Gol e prestazioni da cineteca che fecero drizzar le orecchie ai top club italiani. L’Inter lo strappò alla concorrenza per una quindicina di miliardi, scegliendolo come erede di un certo Matthaeus nel nuovo corso di Bagnoli. Mica male. Per una stagione furono soldi ben spesi: arrivarono altri nove gol, compresa una doppietta proprio allo Zaccheria: memorabile la ‘castagna’ di controbalzo che spaccò la porta di Mancio, sotto la ‘Sud’. La stagione seguente, l’inizio dell’eclissi che coincise con una delle stagioni più tristi che la storia nerazzurra ricordi (salvezza alla penultima giornata) addolcita dal trionfo in Coppa Uefa. Ma il suo destino era segnato. Il Duisburg, il Lugano, un peregrinare lungo che lo vide riproporsi – con risultati modesti – in Italia, tra Udinese, Bologna e Napoli. All’ombra del Vesuvio, l’onta del doping (nandrolone) e una squalifica che posa la pietra tombale sulla sua carriera a soli 30 anni. Seguirà un lungo oblio, che alimentò, almeno qui a Foggia, strane voci circa il suo destino.
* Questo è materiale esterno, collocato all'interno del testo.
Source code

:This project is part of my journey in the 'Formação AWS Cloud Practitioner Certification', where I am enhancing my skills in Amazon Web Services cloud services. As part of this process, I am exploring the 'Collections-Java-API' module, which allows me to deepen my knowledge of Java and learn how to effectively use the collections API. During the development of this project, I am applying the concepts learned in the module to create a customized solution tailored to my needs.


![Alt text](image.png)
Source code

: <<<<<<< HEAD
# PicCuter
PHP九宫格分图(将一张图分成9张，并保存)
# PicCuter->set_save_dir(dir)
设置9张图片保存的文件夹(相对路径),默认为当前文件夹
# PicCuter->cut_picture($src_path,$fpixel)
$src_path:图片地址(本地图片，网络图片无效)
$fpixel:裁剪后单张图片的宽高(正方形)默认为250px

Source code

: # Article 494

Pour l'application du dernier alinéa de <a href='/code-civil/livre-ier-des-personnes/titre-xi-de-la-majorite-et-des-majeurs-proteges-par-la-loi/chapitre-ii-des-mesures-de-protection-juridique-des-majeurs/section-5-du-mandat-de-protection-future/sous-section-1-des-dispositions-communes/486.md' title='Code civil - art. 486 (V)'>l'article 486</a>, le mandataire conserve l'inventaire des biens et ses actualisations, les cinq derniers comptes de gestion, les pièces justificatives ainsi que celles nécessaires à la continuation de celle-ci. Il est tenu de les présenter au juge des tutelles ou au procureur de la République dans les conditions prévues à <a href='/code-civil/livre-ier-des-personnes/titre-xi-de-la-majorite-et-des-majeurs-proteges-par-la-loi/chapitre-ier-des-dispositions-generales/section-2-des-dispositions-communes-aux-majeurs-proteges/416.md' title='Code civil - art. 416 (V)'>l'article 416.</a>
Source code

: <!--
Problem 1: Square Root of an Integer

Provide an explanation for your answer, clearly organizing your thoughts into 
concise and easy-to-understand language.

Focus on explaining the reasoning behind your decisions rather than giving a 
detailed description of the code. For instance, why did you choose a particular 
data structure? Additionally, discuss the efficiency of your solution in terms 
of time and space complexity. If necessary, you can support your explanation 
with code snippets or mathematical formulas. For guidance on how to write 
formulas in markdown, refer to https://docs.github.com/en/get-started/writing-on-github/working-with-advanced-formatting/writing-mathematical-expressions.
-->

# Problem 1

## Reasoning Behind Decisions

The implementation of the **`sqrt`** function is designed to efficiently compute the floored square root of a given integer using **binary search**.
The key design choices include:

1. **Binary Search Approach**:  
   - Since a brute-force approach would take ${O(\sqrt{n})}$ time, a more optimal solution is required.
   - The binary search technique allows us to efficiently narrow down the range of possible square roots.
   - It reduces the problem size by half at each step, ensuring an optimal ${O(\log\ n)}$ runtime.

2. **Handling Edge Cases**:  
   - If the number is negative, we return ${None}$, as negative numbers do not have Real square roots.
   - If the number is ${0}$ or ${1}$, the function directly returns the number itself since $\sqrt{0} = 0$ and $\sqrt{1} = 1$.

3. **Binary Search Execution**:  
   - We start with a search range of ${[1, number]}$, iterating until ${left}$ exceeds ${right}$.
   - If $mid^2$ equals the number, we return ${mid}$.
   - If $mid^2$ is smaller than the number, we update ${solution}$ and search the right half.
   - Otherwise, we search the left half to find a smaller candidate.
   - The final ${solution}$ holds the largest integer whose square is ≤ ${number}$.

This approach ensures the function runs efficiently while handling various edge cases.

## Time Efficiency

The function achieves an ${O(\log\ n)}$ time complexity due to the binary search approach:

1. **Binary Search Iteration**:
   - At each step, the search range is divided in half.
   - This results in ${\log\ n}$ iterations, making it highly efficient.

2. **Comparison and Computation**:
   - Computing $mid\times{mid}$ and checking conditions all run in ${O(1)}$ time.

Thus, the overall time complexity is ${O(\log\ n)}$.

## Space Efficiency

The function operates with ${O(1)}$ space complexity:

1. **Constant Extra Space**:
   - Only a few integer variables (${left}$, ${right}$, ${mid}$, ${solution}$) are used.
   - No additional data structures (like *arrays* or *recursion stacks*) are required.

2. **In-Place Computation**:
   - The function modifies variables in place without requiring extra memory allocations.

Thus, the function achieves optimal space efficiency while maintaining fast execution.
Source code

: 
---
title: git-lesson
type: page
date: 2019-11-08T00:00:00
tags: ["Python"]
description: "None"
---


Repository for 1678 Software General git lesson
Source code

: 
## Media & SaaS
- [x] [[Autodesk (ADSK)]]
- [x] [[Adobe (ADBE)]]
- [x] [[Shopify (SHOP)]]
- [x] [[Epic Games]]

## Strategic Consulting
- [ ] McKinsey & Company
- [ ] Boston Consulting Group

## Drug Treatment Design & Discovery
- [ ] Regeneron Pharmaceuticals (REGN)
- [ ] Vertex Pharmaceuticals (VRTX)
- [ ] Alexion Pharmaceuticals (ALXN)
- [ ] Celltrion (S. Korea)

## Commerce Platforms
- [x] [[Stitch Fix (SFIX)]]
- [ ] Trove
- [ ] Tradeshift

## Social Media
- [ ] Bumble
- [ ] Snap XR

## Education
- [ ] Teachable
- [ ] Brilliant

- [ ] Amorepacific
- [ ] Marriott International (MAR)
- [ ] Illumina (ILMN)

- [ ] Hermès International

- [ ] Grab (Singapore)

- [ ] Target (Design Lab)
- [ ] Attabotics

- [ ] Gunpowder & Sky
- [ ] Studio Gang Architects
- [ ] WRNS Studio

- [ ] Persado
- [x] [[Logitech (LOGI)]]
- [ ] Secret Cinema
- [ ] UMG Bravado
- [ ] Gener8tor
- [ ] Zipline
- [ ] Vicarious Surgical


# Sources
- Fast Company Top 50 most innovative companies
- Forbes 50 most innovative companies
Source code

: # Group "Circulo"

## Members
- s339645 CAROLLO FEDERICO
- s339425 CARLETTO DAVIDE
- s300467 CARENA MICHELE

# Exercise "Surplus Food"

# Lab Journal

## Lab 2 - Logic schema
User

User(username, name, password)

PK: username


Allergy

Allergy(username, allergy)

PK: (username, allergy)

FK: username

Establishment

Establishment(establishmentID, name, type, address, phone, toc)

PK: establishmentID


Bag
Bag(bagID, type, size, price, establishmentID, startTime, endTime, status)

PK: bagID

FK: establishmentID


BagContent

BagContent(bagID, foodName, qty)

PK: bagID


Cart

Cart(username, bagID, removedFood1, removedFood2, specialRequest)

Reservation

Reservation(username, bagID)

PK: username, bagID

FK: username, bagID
Uno dei centrocampisti più eleganti e completi visti a Foggia. All’inizio soffre un po’ la dura preparazione di Zeman e molto di più il passaggio dalla vodka al Borghetti. Comincia a giocare bene intorno a novembre e mantiene standard elevati fino a maggio, per un totale di circa sei mesi. Calcia indifferentemente con tutti e due i piedi: a fine stagione avrà segnato cinque gol di destro e quattro di sinistro, e proprio con il sinistro la mette all’incrocio dei pali nel derby stravinto al “San Nicola” il 29 marzo del 1992, quando rientra dopo un breve dissidio con l’allenatore e alcuni giorni trascorsi in Russia per disintossicarsi dai torcinelli. L’aneddoto chiave del suo transito a Foggia è datato 3 febbraio 1992: dopo la sconfitta in casa della Juventus, la società indice il silenzio stampa ma Igor va a parlare in conferenza stampa dopo la partita perché nessuno l'aveva avvisato (che sembra una battuta e invece è scritto pari pari su Wikipedia, che cita pure la fonte. True story). A fine stagione lascia Foggia e va all’Inter, che lo paga diciassette miliardi di lire; giocherà bene pure in nerazzurro… per circa sei mesi. Nel 1999 finisce la carriera a Napoli, dove viene addirittura accostato a Maradona: dai medici dell’antidoping. 

Antonio Forina 

Oggi Igor Shalimov compie 49 anni. Non ha più i riccioli, né il fisico smilzo, ma non ha rinunciato al gel, anche se la chioma canuta non è più così rigogliosa come un tempo. Ma non ha abbandonato il calcio: dopo aver allenato la nazionale russa femminile, è passato al Krasnodar, che lo scorso anno ha condotto fino agli ottavi di finale di Europa League, dopo aver fatto fuori il Nizza di Balotelli nella fase a gironi, e il Fenerbahçe nel primo turno a eliminazione diretta. La sua nuova vita è partita dalla Russia, lì dove cominciò la sua breve favola, per qualche soldo e un camion di grano. Chi lo avrebbe detto. Tanti auguri, Igor.